◆ **PROBLEM REQUIREMENTS**
After reading the lines below, count those that contain "mathcal" and give the count alone.

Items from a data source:

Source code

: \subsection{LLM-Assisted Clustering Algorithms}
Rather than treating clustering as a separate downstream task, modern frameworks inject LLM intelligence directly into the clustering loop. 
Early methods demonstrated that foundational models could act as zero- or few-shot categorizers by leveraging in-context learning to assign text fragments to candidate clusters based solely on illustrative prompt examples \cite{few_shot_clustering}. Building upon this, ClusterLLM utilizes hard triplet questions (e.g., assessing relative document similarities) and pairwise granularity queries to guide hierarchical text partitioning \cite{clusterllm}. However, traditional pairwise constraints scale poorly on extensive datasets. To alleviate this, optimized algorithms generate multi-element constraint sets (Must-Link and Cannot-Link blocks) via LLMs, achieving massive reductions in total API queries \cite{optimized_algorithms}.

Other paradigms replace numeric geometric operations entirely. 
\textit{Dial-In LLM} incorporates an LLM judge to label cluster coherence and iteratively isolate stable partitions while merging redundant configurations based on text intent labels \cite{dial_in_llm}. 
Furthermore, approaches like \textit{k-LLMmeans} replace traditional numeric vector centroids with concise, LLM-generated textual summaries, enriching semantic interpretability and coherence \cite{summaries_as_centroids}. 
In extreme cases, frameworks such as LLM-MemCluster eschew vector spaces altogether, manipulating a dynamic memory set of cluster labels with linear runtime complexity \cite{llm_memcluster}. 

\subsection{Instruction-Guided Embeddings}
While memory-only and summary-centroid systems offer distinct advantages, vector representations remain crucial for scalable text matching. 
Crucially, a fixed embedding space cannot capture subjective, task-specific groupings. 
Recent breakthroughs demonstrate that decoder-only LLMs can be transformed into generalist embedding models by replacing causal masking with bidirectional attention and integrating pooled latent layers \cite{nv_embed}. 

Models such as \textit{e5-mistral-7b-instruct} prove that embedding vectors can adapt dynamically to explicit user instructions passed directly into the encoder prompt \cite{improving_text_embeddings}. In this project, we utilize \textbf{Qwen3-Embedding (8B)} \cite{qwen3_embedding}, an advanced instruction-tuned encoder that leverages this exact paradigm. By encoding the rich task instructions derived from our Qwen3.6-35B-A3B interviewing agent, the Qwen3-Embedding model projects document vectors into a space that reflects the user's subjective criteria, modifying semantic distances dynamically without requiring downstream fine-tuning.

==

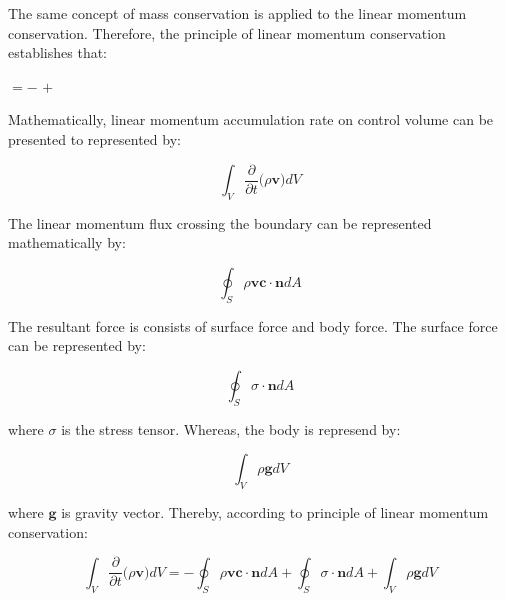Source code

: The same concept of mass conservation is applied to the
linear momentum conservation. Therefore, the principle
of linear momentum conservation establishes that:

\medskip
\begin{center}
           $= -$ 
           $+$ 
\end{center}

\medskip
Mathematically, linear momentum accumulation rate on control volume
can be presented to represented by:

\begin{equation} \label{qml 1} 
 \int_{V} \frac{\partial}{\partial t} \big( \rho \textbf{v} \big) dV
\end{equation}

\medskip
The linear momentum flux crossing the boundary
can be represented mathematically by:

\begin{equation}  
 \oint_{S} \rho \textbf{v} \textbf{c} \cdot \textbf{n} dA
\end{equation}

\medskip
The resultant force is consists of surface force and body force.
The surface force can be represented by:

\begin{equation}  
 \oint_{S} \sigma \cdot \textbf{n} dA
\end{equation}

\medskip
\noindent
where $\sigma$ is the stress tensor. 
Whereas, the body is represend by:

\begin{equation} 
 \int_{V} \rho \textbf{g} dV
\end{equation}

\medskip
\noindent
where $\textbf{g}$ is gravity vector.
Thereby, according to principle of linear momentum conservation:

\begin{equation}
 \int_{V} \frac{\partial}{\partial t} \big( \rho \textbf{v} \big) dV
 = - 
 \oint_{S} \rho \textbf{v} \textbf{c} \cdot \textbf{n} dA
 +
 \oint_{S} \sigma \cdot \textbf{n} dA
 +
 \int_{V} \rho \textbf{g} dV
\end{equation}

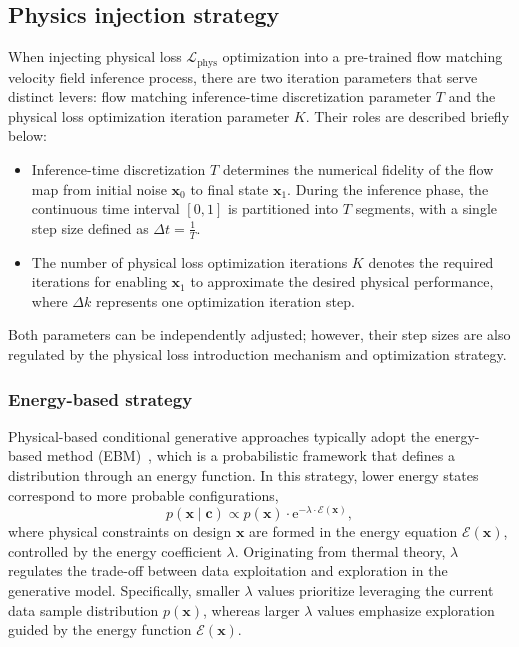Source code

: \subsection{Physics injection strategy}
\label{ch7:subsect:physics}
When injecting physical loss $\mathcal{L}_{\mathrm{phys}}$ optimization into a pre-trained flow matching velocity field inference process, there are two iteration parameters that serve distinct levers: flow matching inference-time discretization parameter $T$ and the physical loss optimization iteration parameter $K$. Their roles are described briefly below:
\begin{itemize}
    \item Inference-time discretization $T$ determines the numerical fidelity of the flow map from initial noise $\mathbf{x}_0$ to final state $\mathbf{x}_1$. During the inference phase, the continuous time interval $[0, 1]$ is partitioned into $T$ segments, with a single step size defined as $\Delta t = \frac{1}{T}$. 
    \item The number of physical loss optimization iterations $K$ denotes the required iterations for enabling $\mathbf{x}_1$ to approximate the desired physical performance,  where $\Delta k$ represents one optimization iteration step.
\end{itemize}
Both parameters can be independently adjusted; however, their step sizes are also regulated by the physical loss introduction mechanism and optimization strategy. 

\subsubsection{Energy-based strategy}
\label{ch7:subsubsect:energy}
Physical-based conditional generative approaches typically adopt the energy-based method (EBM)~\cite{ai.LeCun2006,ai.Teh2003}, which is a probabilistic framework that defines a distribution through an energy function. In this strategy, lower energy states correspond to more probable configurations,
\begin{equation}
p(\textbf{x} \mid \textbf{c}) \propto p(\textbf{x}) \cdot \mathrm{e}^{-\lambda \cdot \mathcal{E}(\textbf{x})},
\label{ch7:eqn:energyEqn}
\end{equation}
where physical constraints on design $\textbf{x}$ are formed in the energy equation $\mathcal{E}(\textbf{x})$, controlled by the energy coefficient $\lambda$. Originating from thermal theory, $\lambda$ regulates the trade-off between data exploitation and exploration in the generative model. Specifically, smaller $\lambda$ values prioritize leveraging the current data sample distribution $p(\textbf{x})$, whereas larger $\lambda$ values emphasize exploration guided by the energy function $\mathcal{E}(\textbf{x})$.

◆ **WORKED SOLUTION**
3